Business intelligence and analytics projects depend on efficient and effective data integration, which in turn depends on processes such as ETL (extract, transform, and load). Rather than analyzing data from multiple sources in place, ETL collects information within a centralized data warehouse for faster and easier processing and querying.
Given a business use case for data integration, ETL architecture defines the various systems, elements, and relationships that will enable this integration. Our previous post discussed the basics of creating an ETL architecture. But what are the specific, fundamental pieces of ETL architecture that you should know about?
In this article, we’ll do a deeper dive into the various moving parts that make up an ETL architecture and identify some of the essential questions and considerations for each one.
The Foundation of ETL Architecture
Every data architect knows that ETL stands for the three basic steps of data integration: extract, transform, and load. Yet this simplistic abbreviation glosses over some of the most important parts of the ETL process.
Below, we’ll examine the question of ETL architecture techniques in greater depth, discussing 6 crucial steps that together compose ETL architecture as they might apply in a real ETL pipeline. Each one of these components should be given careful consideration when building your ETL workflow:
Data profiling is a crucial yet often unsung step in the ETL process. In short, data profiling examines your source data, checking its contents and ensuring that it is appropriate for ETL.

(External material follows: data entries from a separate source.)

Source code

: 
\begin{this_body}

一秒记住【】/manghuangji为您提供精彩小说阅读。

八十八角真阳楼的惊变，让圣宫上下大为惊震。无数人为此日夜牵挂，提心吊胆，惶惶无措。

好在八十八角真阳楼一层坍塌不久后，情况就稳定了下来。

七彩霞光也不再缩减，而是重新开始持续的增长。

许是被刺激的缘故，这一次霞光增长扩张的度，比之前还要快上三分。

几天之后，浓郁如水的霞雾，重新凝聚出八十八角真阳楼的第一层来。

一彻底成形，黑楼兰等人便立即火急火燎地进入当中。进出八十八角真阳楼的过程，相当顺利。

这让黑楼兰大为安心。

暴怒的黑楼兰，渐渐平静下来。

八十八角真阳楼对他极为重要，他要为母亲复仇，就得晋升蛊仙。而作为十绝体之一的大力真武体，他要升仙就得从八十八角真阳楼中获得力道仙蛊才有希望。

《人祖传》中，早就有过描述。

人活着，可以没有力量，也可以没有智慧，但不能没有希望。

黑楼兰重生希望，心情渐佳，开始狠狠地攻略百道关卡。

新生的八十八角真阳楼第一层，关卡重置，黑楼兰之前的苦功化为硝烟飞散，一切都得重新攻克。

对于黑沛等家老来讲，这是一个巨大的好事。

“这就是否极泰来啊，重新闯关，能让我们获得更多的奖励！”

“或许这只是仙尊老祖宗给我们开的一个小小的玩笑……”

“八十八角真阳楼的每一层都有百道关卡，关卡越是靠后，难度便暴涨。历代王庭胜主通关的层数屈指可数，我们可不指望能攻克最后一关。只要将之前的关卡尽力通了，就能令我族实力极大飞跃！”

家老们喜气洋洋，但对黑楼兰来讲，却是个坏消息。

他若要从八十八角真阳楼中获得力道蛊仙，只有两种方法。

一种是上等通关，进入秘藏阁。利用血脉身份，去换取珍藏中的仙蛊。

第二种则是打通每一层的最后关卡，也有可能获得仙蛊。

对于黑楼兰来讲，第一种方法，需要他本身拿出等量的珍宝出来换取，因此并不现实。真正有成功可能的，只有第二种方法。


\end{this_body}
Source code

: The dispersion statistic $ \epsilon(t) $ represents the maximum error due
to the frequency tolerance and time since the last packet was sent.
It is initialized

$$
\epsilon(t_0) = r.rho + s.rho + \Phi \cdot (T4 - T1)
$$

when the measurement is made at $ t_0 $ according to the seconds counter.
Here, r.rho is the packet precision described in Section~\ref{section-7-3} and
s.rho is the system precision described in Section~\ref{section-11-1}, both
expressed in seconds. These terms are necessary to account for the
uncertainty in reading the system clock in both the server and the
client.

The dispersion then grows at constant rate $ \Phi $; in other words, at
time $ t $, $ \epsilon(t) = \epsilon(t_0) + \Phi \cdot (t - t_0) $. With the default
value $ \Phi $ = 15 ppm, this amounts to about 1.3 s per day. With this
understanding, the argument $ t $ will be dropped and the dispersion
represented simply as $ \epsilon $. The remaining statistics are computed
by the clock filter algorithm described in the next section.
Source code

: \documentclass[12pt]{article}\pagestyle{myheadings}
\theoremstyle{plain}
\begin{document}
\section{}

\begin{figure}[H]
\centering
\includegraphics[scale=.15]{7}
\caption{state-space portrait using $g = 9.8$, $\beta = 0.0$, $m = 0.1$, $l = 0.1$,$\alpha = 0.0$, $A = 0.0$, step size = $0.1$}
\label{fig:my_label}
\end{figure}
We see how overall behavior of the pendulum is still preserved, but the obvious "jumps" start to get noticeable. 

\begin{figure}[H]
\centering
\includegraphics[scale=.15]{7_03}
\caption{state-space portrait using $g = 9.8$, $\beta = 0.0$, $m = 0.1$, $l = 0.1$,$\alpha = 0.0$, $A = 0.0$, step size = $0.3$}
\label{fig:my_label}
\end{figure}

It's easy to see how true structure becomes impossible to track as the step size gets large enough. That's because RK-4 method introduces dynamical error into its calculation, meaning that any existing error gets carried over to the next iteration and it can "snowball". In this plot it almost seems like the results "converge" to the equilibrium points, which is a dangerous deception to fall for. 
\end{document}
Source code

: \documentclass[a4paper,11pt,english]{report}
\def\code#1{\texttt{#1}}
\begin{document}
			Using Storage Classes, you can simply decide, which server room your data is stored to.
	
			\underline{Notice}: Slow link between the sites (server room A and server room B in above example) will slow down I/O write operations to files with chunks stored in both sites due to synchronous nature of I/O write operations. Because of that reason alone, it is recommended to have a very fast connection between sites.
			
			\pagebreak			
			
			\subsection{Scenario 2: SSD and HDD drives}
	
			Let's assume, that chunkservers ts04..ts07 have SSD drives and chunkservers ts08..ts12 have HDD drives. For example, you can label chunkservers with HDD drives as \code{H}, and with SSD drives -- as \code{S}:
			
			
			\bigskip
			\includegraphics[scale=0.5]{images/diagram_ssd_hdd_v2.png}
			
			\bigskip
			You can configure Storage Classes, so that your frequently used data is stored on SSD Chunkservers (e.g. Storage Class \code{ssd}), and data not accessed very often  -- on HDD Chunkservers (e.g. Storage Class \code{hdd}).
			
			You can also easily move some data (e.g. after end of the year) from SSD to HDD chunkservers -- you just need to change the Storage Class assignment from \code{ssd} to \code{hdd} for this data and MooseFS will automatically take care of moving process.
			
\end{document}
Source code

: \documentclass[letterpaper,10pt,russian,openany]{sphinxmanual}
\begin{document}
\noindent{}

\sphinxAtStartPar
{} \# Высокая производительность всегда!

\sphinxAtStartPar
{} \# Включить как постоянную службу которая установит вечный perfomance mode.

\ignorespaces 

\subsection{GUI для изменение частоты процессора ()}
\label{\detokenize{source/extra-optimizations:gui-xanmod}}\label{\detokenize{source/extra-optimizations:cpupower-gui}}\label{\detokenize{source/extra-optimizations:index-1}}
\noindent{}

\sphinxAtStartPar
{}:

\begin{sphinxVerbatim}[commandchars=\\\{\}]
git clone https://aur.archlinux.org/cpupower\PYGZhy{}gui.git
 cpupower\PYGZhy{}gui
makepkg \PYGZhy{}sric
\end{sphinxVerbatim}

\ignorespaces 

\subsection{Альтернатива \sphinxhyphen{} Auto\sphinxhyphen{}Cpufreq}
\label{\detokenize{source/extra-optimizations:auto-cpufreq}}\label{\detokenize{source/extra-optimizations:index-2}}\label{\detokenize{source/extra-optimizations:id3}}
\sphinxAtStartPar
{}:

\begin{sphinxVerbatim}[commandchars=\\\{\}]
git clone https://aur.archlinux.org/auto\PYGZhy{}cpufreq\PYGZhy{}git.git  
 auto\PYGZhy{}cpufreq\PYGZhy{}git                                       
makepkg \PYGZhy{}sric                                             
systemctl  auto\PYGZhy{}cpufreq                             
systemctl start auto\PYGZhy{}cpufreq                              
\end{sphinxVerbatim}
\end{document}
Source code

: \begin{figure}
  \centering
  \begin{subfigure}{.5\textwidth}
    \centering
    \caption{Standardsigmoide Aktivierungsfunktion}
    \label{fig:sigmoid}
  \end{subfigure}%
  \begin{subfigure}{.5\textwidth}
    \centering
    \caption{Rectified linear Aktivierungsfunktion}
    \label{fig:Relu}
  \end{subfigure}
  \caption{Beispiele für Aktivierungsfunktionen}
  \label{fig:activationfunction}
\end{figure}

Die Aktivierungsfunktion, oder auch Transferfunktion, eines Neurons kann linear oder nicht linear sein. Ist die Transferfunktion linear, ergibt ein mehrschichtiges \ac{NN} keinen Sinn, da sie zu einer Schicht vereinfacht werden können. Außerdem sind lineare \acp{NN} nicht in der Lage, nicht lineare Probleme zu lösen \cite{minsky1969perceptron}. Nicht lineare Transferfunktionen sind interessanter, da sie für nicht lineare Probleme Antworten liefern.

The three components of data profiling are:
- Structure discovery: What are the acceptable values or ranges of values for each field in the data record?
- Content discovery: What information does each data record contain, and what is the quality of this record? How is missing data represented (e.g. with values such as NULL, 0, or -1)?
- Relationship discovery: What are the relationships that exist between the given data sources, and between individual records within a data source? How can you take advantage of these connections during ETL while reducing inefficiencies (e.g. eliminating duplicate data)?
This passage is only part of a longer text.